Records:
——

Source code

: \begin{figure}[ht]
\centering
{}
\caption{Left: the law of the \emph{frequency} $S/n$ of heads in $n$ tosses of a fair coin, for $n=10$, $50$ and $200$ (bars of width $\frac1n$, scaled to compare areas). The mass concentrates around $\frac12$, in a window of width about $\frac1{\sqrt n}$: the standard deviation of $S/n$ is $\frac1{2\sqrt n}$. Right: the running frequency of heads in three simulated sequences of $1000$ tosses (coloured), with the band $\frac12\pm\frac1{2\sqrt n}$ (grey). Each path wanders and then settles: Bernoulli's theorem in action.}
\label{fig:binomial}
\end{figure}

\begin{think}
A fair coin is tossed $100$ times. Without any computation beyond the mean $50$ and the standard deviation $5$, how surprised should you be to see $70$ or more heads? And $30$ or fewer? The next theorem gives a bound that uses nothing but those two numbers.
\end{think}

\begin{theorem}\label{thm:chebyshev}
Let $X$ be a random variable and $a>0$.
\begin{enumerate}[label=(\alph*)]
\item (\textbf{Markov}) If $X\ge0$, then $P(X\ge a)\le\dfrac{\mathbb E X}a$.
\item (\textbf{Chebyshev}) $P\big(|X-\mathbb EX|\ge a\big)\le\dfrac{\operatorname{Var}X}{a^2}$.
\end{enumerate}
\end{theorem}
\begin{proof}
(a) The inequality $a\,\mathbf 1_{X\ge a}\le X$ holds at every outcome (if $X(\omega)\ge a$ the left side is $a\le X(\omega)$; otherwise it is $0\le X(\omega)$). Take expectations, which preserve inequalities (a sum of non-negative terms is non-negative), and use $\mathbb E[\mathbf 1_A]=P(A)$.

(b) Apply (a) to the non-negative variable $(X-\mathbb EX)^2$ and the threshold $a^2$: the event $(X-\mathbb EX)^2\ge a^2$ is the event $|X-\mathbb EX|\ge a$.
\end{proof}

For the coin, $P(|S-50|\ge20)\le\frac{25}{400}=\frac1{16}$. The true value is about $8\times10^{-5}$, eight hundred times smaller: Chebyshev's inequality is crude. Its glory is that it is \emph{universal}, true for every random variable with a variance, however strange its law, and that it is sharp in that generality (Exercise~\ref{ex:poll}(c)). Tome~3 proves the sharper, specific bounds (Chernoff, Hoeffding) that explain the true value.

——

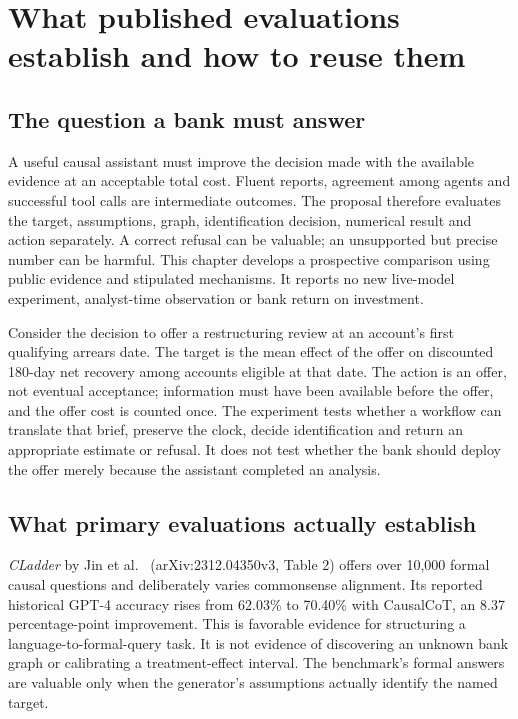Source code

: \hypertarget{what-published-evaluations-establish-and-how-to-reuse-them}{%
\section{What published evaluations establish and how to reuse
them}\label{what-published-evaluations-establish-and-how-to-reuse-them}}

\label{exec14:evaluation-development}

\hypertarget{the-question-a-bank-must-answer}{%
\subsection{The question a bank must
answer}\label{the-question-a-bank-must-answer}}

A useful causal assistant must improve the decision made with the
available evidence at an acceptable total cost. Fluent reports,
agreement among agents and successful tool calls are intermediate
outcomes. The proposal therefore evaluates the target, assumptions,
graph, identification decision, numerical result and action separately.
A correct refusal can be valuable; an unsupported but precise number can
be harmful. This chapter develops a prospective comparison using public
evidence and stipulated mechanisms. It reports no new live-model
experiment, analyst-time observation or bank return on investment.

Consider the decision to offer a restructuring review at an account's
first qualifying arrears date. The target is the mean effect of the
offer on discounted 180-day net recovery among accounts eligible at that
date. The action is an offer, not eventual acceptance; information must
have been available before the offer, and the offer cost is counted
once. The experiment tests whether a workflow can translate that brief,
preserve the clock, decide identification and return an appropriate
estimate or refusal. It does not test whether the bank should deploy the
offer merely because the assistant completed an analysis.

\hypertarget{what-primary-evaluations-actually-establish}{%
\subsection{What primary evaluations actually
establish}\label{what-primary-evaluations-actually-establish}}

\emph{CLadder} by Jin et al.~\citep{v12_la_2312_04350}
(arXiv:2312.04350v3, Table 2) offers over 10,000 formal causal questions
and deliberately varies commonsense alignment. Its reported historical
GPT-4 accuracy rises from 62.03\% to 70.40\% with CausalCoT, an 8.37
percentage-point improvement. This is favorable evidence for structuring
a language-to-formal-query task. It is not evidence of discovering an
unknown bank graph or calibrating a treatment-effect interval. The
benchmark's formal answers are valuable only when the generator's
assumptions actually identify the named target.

——

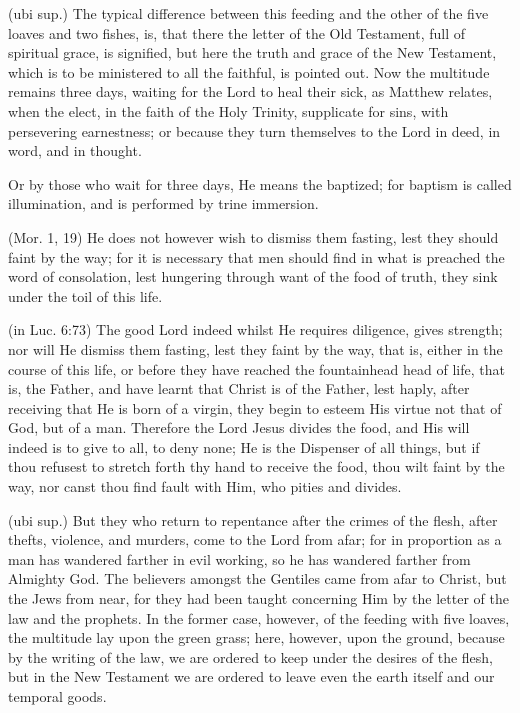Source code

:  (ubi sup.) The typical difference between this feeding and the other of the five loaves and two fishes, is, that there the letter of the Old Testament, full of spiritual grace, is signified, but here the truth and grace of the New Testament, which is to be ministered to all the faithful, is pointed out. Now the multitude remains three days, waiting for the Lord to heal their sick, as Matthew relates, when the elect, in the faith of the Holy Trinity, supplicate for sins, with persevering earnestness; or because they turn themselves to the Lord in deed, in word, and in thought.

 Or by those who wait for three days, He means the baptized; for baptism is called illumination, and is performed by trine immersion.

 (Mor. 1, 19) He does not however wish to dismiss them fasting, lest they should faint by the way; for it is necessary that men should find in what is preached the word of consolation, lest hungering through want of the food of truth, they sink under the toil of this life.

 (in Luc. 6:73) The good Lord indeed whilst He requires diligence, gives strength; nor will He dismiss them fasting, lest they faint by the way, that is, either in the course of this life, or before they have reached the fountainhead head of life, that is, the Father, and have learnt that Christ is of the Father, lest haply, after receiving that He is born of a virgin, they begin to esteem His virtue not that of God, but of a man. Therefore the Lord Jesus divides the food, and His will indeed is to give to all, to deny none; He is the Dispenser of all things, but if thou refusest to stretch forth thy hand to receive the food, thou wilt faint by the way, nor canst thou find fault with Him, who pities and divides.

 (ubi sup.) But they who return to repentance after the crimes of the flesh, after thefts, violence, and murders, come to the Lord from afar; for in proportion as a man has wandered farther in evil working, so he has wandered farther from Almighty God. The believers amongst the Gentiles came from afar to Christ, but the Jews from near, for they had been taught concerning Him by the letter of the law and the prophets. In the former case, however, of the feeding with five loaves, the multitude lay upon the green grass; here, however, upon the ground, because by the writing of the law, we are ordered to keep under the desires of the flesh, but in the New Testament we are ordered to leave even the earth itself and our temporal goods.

——

Search the entries above for the string "graph", and report each line where it occurs.

graph, identification decision, numerical result and action separately.
unknown bank graph or calibrating a treatment-effect interval. The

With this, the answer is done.